8° : Quelques jours avant mon départ, comme je m’inquiétais de la voir soucieuse (et la veille encore, non, le jour même) elle m’a dit que, hélas ! non, elle n’était attachée à personne, que tout allait parfaitement, et que je pouvais compter sur elle pour la revue en ton absence et en la mienne. – C’était aussi bien parce qu’elle n’avait personne d’autre, que, quelques jours avant, elle s’était adressée à moi et que je lui avais prêté ce qu’elle me demandait – alors que pour mon voyage j’ai dû avoir recours à mon frère, puis attendre mes appointements.

Voilà les faits, et j’en néglige. Voici ce que je pense :

1° : L. [Lambrichs] a manqué de loyauté à mon égard. Je n’ai plus d’amitié pour lui. Et je n’ai pas à payer les conséquences de sa conduite envers F. [France]

2° : L’attitude de Fr. [France] n’est pas pour me surprendre, bien qu’une nouvelle fois j’en aie été dupe. Mais elle a touché à un domaine interdit. Il est possible que mes amis ne résistent pas à l’épreuve, et j’ai pu m’en apercevoir. Mais, même sans amis, je ne permettrai pas que l’on ridiculise ma conception de l’amitié.
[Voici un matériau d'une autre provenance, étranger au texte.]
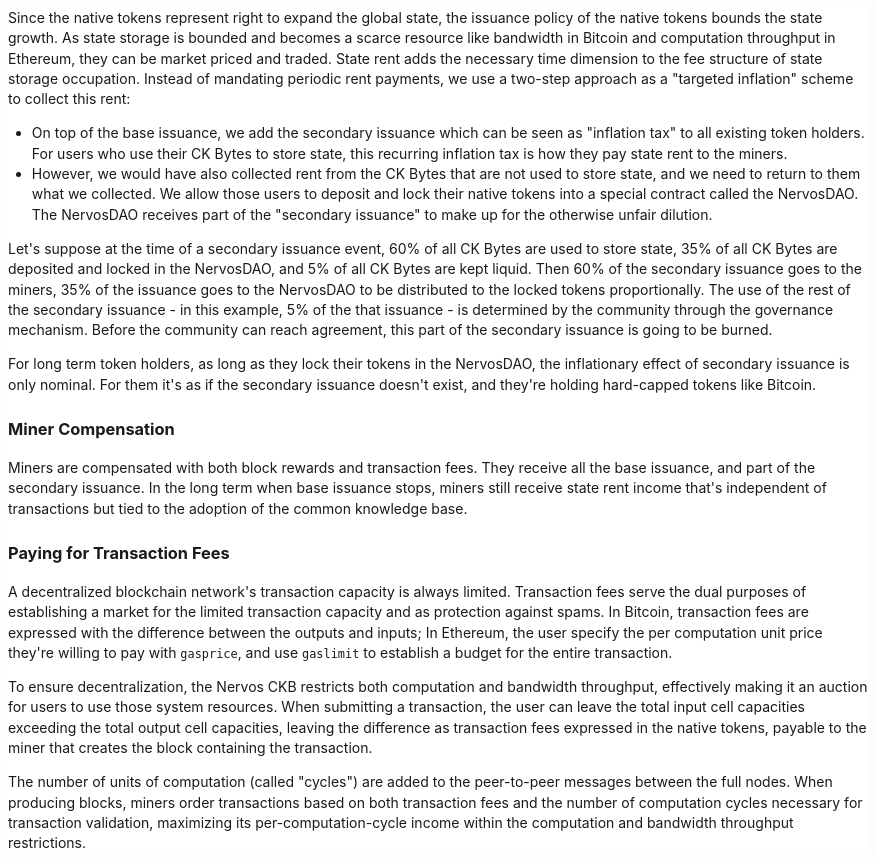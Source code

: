 Since the native tokens represent right to expand the global state, the issuance policy of the native tokens bounds the state growth. As state storage is bounded and becomes a scarce resource like bandwidth in Bitcoin and computation throughput in Ethereum, they can be market priced and traded. State rent adds the necessary time dimension to the fee structure of state storage occupation. Instead of mandating periodic rent payments, we use a two-step approach as a "targeted inflation" scheme to collect this rent:


- On top of the base issuance, we add the secondary issuance which can be seen as "inflation tax" to all existing token holders. For users who use their CK Bytes to store state, this recurring inflation tax is how they pay state rent to the miners.
- However, we would have also collected rent from the CK Bytes that are not used to store state, and we need to return to them what we collected. We allow those users to deposit and lock their native tokens into a special contract called the NervosDAO. The NervosDAO receives part of the "secondary issuance" to make up for the otherwise unfair dilution.

Let's suppose at the time of a secondary issuance event, 60% of all CK Bytes are used to store state, 35% of all CK Bytes are deposited and locked in the NervosDAO, and 5% of all CK Bytes are kept liquid. Then 60% of the secondary issuance goes to the miners, 35% of the issuance goes to the NervosDAO to be distributed to the locked tokens proportionally. The use of the rest of the secondary issuance - in this example, 5% of the that issuance - is determined by the community through the governance mechanism. Before the community can reach agreement, this part of the secondary issuance is going to be burned.

For long term token holders, as long as they lock their tokens in the NervosDAO, the inflationary effect of secondary issuance is only nominal. For them it's as if the secondary issuance doesn't exist, and they're holding hard-capped tokens like Bitcoin.


### Miner Compensation

Miners are compensated with both block rewards and transaction fees. They receive all the base issuance, and part of the secondary issuance. In the long term when base issuance stops, miners still receive state rent income that's independent of transactions but tied to the adoption of the common knowledge base.


### Paying for Transaction Fees

A decentralized blockchain network's transaction capacity is always limited. Transaction fees serve the dual purposes of establishing a market for the limited transaction capacity and as protection against spams. In Bitcoin, transaction fees are expressed with the difference between the outputs and inputs; In Ethereum, the user specify the per computation unit price they're willing to pay with `gasprice`, and use `gaslimit` to establish a budget for the entire transaction.

To ensure decentralization, the Nervos CKB restricts both computation and bandwidth throughput, effectively making it an auction for users to use those system resources. When submitting a transaction, the user can leave the total input cell capacities exceeding the total output cell capacities, leaving the difference as transaction fees expressed in the native tokens, payable to the miner that creates the block containing the transaction.

The number of units of computation (called "cycles") are added to the peer-to-peer messages between the full nodes. When producing blocks, miners order transactions based on both transaction fees and the number of computation cycles necessary for transaction validation, maximizing its per-computation-cycle income within the computation and bandwidth throughput restrictions.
C’est d’autre part sur une base de confiance amicale et de loyauté que Fr. [France], voilà quelques mois, a souhaité l’établissement de nos rapports, et que je les ai acceptés. C’est à cause de cela que je me suis prêté à ses absences et aux travaux personnels qu’elle faisait à la revue. Je l’ai fait sans arrière-pensée. Or, par sa dissimulation, ses mensonges et son jeu, elle a rendu absolument impossible toute relation cordiale entre nous.

Tu me dis : cette dernière crise n’a pas trait à la nrf, ni au travail dont Fr. [France] est chargée. Je réponds que si cette crise, qui couve depuis des mois, n’avait pas, durant ces mois, servi d’excuse au mauvais travail de Fr. [France], que si elle ne l’avait pas enfin amenée, malgré toutes ses promesses, à me laisser sans nouvelles de la revue, à m’en couper, au point que j’ai failli revenir : je me serais tu. Je me serais contenté de rompre tout rapport cordial entre nous, et si la situation était devenue intenable pour moi, je serais parti.

Il t’est facile d’envisager un nouvel essai de trois mois. Mais ce n’est pas toi, ni Dominique, qui aurez à souffrir de cet essai, à contrôler la présence et le travail ; à vous maudire de cette surveillance ; à vous heurter chaque jour, je ne dis même pas à la mauvaise volonté de Fr. [France], mais à son impuissance à rien faire de soutenu. Et gardes-tu des doutes sur l’issue de la tentative ? Je m’en rapporte à G. L. [Georges Lambrichs ], qui a déclaré assez longtemps que la place de Fr. [France] n’était pas à la revue. S’il a changé, moi aussi, et depuis plus d’un jour.

Cela dit, Jean, agis comme tu l’entendras. Mais n’exige pas de moi d’autres dispositions.

Je t’embrasse

Marcel

Je rentrerai dans le courant de la semaine prochaine.